Back in the day, the license plate on my car read NEWS4U. That was my second choice when I first obtained the vanity plate for the vehicle provided me by my former employer, the Associated Press.
The plate stayed with me when I left the AP to go into the radio business here in my hometown. It was finally retired from active duty six or seven years ago. It now sits in a box out in the garage, a victim of recent redecorating that included dismantling the “ego wall” in my home office.
Had the Colorado Department of Motor Vehicles allowed seven-digit vanity plates back then, it would have read NEWS2US, the short form of “If it’s news, it’s news to us.” The motto with the intended double meaning was concocted by someone in the irreverent corps of folks I worked with, probably at one of the infrequent staff meetings known to produce such things as a not-so-fondly-remembered recipe for dill pickle daiquiris.
Stay with me here … there’s a point to this reflection. It has to do with the state of the news business these days and my fear that we’re now living in an age when the irreverence of my former colleagues and me may have come to unintended fruition.
Last Saturday evening, after mis-sing my first county assembly in decades, I started searching for results of the day’s events, hoping to find out which of the multitude of candidates had survived the first hurdle in their attempts at local political office. Turns out that unless you were one of the few hundred folks who attended those gatherings, that’s information that’s hard to find, even in these days of supposed near-instantaneous digital dissemination.
One of our local stations, KJCT, managed to do its whole 5 p.m. newscast without mentioning the fact that both Democrats and Republicans had met hours earlier that day to begin determining who’ll preside over local county government for the next four years.
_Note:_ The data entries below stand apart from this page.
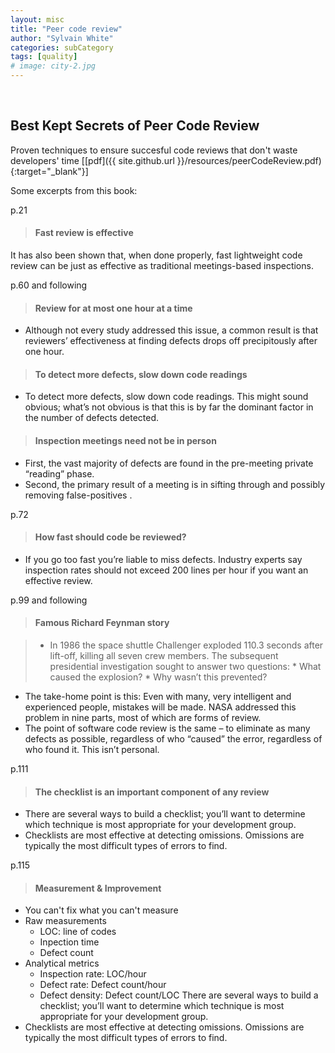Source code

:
 ```yaml
---
layout: misc
title: "Peer code review"
author: "Sylvain White"
categories: subCategory
tags: [quality]
# image: city-2.jpg
---
```


<br/>

## Best Kept Secrets of Peer Code Review

Proven techniques to ensure succesful code reviews that don't waste developers' time 
[[pdf]({{ site.github.url }}/resources/peerCodeReview.pdf){:target="_blank"}]

Some excerpts from this book:

p.21 

> #### Fast review is effective 
It has also been shown that, when done properly, fast lightweight
code review can be just as effective as traditional meetings-based
inspections.

p.60 and following

> #### Review for at most one hour at a time
* Although not every study addressed this issue, a common result is that reviewers’ effectiveness at finding defects drops off precipitously after one hour.

> #### To detect more defects, slow down code readings
* To detect more defects, slow down code readings.
This might sound obvious; what’s not obvious is that this is by far the dominant factor in the number of defects detected.

> #### Inspection meetings need not be in person
* First, the vast majority of defects are found in the pre-meeting private “reading” phase. 
* Second, the primary result of a meeting is in sifting through and possibly removing false-positives .

p.72

> #### How fast should code be reviewed?
* If you go too fast you’re liable to miss defects. Industry experts say inspection rates should not exceed 200 lines per hour if you want an effective review. 

p.99 and following

> #### Famous Richard Feynman story

 > * In 1986 the space shuttle Challenger exploded 110.3 seconds after lift-off, killing all seven crew members. The subsequent presidential investigation sought to answer two questions: 
    * What caused the explosion?
    * Why wasn’t this prevented?
* The take-home point is this: Even with many, very intelligent and experienced people, mistakes will be made. NASA addressed this problem in nine parts, most of which are forms of review. 
* The point of software code review is the same – to eliminate as many defects as possible, regardless of who “caused” the error, regardless of who found it. This isn’t personal.

p.111

> #### The checklist is an important component of any review
* There are several ways to build a checklist; you’ll want to determine which technique is most appropriate for your development group.
* Checklists are most effective at detecting omissions. Omissions
are typically the most difficult types of errors to find.

p.115

> #### Measurement & Improvement
* You can't fix what you can't measure
* Raw measurements
    * LOC: line of codes
    * Inpection time
    * Defect count
* Analytical metrics
    * Inspection rate: LOC/hour
    * Defect rate: Defect count/hour
    * Defect density: Defect count/LOC
There are several ways to build a checklist; you’ll want to determine which technique is most appropriate for your development group.
* Checklists are most effective at detecting omissions. Omissions
are typically the most difficult types of errors to find.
I suppose I should have been grateful, after a half hour of viewing, to have seen recaps of days-old stories about avoiding jury duty in Denver, California gas prices and a Front Range plane crash. I did manage to catch a brief but incomplete story on KKCO’s 5:30 p.m. newscast.
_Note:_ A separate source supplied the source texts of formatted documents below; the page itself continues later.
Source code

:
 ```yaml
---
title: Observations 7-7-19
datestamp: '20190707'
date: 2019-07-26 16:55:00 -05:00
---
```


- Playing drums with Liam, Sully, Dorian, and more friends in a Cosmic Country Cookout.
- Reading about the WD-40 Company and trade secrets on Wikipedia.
I didn’t even try to find local news on any of our radio stations. That medium long ago abandoned any original reporting for quick recaps of local newspaper headlines and reliance on national networks.
These days, the Internet is supposed to be the evolving source of information, embraced by traditional media as well as all those “citizen journalists” and commentators. But there was a similar dearth of information there.
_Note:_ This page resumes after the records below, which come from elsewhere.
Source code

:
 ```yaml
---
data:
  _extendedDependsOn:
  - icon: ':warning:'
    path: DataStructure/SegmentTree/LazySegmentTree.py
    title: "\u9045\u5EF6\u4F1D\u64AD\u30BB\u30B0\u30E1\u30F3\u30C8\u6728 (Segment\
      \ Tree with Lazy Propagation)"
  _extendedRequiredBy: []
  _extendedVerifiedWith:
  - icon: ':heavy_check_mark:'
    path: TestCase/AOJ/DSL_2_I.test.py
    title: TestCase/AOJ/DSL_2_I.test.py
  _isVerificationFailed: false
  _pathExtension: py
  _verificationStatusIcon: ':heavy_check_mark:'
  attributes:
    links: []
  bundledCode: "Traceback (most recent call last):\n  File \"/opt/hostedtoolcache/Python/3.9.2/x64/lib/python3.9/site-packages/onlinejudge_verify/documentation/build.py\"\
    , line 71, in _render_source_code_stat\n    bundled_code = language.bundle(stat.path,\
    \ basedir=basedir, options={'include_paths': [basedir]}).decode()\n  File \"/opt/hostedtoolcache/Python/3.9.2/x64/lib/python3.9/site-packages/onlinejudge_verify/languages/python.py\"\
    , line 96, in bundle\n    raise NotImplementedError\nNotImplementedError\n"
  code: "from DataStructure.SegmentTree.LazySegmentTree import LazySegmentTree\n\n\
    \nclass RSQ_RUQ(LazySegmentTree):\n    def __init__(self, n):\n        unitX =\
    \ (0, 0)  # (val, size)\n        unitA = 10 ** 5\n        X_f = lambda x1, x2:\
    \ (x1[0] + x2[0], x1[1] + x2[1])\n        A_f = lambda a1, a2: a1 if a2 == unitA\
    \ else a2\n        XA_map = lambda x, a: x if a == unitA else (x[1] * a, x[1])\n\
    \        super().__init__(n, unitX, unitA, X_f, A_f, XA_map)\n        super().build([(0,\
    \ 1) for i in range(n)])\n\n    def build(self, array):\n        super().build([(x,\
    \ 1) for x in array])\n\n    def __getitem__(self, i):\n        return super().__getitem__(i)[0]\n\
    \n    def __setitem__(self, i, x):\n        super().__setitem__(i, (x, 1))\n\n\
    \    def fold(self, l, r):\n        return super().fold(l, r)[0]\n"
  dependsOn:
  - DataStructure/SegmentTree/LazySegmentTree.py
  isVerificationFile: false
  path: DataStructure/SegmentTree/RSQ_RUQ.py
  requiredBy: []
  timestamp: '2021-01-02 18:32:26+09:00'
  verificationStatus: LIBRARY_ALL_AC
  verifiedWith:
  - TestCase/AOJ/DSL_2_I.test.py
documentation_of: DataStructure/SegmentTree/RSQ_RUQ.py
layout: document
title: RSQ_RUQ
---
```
No mention at all at the websites of KKCO, KREX or KJCT several hours after the party assemblies had ended. Ditto at the Internet addresses of The Daily Sentinel and the Grand Junction Free Press and for such former leading radio news sources as KEKB and KNZZ. (Editor’s note : The Sentinel did carry stories on the contested Republican county assembly in its print edition Sunday morning.)
In desperation, I turned to the local blogosphere, hoping even some slanted perspective might provide the information I was seeking. Nothing but links to national conservative rants on former Mayor Gene Kinsey’s blog, The Grand Life. Ditto from self-styled conservative crusader Rick Wagner, whose War on Wrong apparently doesn’t include local politics. As of Monday morning, still no mention from somewhere to the left of those two on Ralph D’Andrea’s Junction Daily Blog.
In my college journalism classes back in the dark ages, I was taught that radio news provided immediacy, television added pictures, newspapers provided detail and magazines offered perspective. Obviously, that’s all muddled and dated with the advent of the Internet and the evolution of the news business. But it’s apparent we’re still a long way from promises of information on demand or even 24-hour access to anything but national news and commentary.
Back in my earlier, even more self-righteous days, I left my first post-college news job in a huff, exiting the rock and roll radio station with a six-person news staff, two news cars and shelves full of awards after scrawling “No news is good news” on the newsroom assignment board in protest of some change in station news policies I no longer remember.